8. Meu editor tem mais juízo do que eu e me pede para guardar o texto na gaveta por 24 horas, relê-lo e só então decidir ou não pela publicação. Mas preciso de apenas mais uma releitura para perceber que ele tem razão (algo raro).
9. Tenho umas considerações a fazer sobre as manifestações de idolatria a Bolsonaro e sobre o comentário do “exterminador de esquerdistas” mencionado lá no primeiro item deste texto. Mas, só por hoje, não vou desenvolver essas ressalvas.
10. O velho e bom Fernando Pessoa falava da sensação agradável de não entender algumas coisas. Uma sensação típica da infância. Quem nunca ficou fascinado diante de uma máquina de algodão-doce pensando “como é possível?!”. Tal qual a criança que fui, procuro manter a ignorância em alguns assuntos. Para não perder o fascínio. Ah, infeliz é aquele que entende tudo – ou acha que entende. A vida é um mistério e o que leva pessoas a matarem ou morrerem por política é algo que está além da minha capacidade de compreensão. E, no que depender de mim, continuará assim.
11. Também não entendo como as nuvens carregadas pairam nos céus de tempestade. E não há explicação sobre correntes ascendentes capaz de me esclarecer esse fenômeno. Me deixa.
12. Por mais que os petistas me irritem e me ofendam e até façam ameaças veladas contra mim, e por mais que a esquerda tenha um tenebroso histórico de violência no varejo e no atacado, esses aspectos violentos da política ainda são como o algodão-doce e as nuvens que, pesadonas de chuva, desafiam a lógica da gravidade.
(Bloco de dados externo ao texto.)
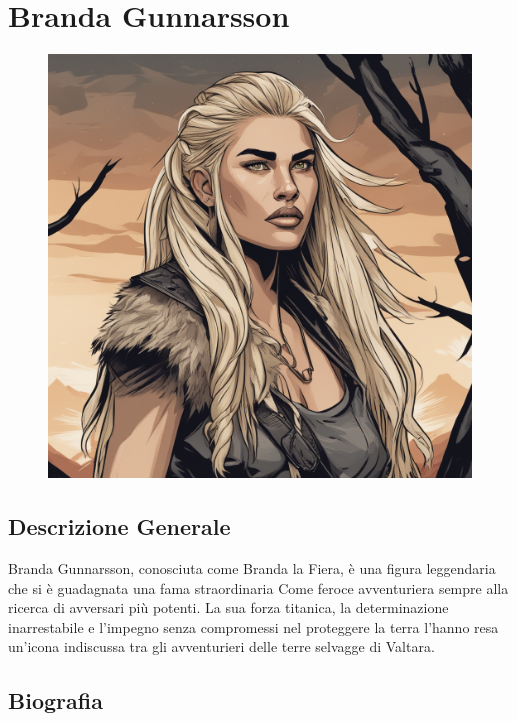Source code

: \section{Branda Gunnarsson}\label{branda-gunnarsson}


\begin{figure}
\centering
\includegraphics{create-a-digital-illustration-of-branda-a-fierce-and-legendary-woman-with-long-blonde-hair-in-a-hal.png}
\end{figure}

\subsection{Descrizione Generale}\label{descrizione-generale}



Branda Gunnarsson, conosciuta come Branda la Fiera, è una figura
leggendaria che si è guadagnata una fama straordinaria Come feroce
avventuriera sempre alla ricerca di avversari più potenti. La sua forza
titanica, la determinazione inarrestabile e l'impegno senza compromessi
nel proteggere la terra l'hanno resa un'icona indiscussa tra gli
avventurieri delle terre selvagge di Valtara.

\subsection{Biografia}\label{biografia}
13. Tampouco entendo o que leva alguém a fazer uma festa de aniversário com tema político. Suponho, sem buscar quaisquer teorias para comprovar minha hipótese à toa, que tenha a ver com vazio espiritual e com a falência do imaginário de que tanto fala meu amigo Francisco Escorsim. Mas é uma realidade tão distante da minha que, sinceramente, prefiro continuar na minha saudável ignorância.
14. Como este texto ficou com 13 itens, o que talvez desse margem a interpretações esdrúxulas, criei mais este item que me permite desabafar: não gosto do número 14. Nunca gostei. Se você parar para pensar, o 14 é um desses números absolutamente inócuos, sem mensagens ocultas ou grandes simbolismos esotéricos. E, no entanto, é indispensável ali entre o 13 e o 15. Sem o 14, o mundo seria um caos maior do que é.